When the defense began its case, Commander Mizer, in his Navy whites, said government officials had set the rules for the testimony.
“It is not the defense that has requested this closed session,” Commander Mizer said, “but it is necessary, according to the government, to protect the information.”
The military judge, Capt. Keith J. Allred of the Navy, was prepared. “We’ll have to clear the gallery,” he said.
The proceedings have increasingly moved toward secret references and classified filings. Some witnesses have been referred to only with names like “Witness Two” and “Sgt. Major A.”
There have been secret filings dealing with claims of abusive treatment of detainees and references to American interrogators who work for agencies that are not identified by name. These are referred to only as “another government agency.”
On Thursday, Judge Allred issued a decision dealing with defense claims that Mr. Hamdan had been subject to coercive treatment at Guantánamo. He rejected the assertion in a five-page ruling that included two pages that were entirely blacked out and three that were nearly entirely blacked out.
American civilian courts on occasion take testimony and evidence in secret for national security reasons. But one reason some Bush administration officials have argued for the war court here is the tight control security officials can maintain over information.
Critics have said they feared that secrecy rules would be used to shield information about the treatment of detainees, some of whom have been subjected to harsh techniques patterned on the SERE program.
The only information about why the defense called Colonel Banks and a second witness, Lt. Col.
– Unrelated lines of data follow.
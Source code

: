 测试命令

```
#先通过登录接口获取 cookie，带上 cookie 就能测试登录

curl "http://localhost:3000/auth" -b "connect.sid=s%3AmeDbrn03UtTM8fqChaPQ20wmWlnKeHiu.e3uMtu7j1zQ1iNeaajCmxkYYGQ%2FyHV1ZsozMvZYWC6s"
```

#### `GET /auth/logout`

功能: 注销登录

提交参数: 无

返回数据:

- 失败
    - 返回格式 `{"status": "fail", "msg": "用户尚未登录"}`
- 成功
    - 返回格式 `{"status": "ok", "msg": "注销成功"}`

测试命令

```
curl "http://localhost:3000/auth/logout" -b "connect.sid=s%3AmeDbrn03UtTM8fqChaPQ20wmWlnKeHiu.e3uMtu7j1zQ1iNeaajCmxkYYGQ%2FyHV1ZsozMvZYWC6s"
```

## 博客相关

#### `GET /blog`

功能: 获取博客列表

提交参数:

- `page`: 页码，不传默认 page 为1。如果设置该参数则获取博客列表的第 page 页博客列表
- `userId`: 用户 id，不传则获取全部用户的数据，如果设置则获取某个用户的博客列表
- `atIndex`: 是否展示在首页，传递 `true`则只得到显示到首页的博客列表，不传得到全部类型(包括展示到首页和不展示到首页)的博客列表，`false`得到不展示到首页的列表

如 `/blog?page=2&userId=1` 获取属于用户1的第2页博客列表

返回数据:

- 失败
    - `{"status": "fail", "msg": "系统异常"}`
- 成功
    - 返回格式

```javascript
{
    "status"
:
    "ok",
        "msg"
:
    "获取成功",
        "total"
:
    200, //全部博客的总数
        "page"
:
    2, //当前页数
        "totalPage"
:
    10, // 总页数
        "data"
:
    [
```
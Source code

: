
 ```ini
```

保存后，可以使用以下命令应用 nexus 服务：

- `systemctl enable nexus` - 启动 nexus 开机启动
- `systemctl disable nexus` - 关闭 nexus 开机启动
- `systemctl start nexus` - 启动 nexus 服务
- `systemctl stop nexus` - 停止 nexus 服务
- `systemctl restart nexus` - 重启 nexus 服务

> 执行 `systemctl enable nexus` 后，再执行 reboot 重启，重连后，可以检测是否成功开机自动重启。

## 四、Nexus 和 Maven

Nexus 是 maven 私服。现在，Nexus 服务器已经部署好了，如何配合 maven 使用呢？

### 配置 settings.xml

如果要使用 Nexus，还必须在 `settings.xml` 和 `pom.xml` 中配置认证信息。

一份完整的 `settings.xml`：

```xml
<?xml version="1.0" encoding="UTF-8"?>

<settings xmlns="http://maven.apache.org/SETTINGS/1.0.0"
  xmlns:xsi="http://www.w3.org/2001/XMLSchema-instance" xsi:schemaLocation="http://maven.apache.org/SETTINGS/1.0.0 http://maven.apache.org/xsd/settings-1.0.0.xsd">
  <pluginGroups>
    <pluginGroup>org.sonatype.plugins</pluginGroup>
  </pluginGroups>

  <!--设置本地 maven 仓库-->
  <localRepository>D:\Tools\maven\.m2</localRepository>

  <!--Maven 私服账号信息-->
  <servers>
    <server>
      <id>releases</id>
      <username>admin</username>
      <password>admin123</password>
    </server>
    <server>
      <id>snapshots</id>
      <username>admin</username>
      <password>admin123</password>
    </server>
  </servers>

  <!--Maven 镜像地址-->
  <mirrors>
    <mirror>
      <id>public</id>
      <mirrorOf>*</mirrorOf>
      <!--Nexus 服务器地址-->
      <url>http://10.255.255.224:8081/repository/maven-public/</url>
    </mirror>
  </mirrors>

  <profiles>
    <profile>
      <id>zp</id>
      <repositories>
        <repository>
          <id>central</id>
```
G. John Taylor, was provided by a defense statement. It said defense lawyers were calling the two special-forces witnesses who were at the American detention facility at the Bagram military base in Afghanistan when Mr. Hamdan arrived there on Dec. 28, 2001.
Mr. Hamdan’s lawyers have repeatedly suggested that he was mistreated at Bagram and might have been mistreated before his arrival at Bagram when he was held in Afghanistan’s Panchir Valley. Witnesses have said Mr. Hamdan might have been held there by Afghan forces, and suggested they might have been assisted by clandestine American agents.
In an earlier ruling, Judge Allred agreed with defense assertions that Mr. Hamdan was subjected to coercive treatment at Bagram. But there has been almost no public testimony about his treatment in the Panchir Valley.
On Thursday morning, as the prosecution’s case drew toward a close, prosecutors called a final witness, a federal agent who had interrogated Mr. Hamdan here, Robert McFadden.
Mr. McFadden, an agent for the Naval Criminal Investigative Service, gave the prosecution its most damaging testimony against Mr. Hamdan.
He said that during more than nine hours of interrogation in 2003, Mr. Hamdan had said he had sworn allegiance to Mr. bin Laden. Mr. McFadden said Mr. Hamdan had explained that he was committed to jihad and its goal of “killing Jews and Christians, expelling them from the Arabian Peninsula.”
That testimony too, though conducted in public, included suggestions of secrets. Mr. McFadden, a law enforcement agent, said he knew nothing of how Mr. Hamdan had been handled at Guantánamo by the “intelligence side,” an apparent reference to intelligence officers who also conducted interrogations here.
Harry H. Schneider Jr., a defense lawyer, held up a book and said he wanted to ask Mr. McFadden a question based on it.
There was a stir at the prosecution table.
“I’m told it’s classified, so I can’t ask you,” Mr. Schneider said.
The book was the 9/11 Commission Report, a former best seller.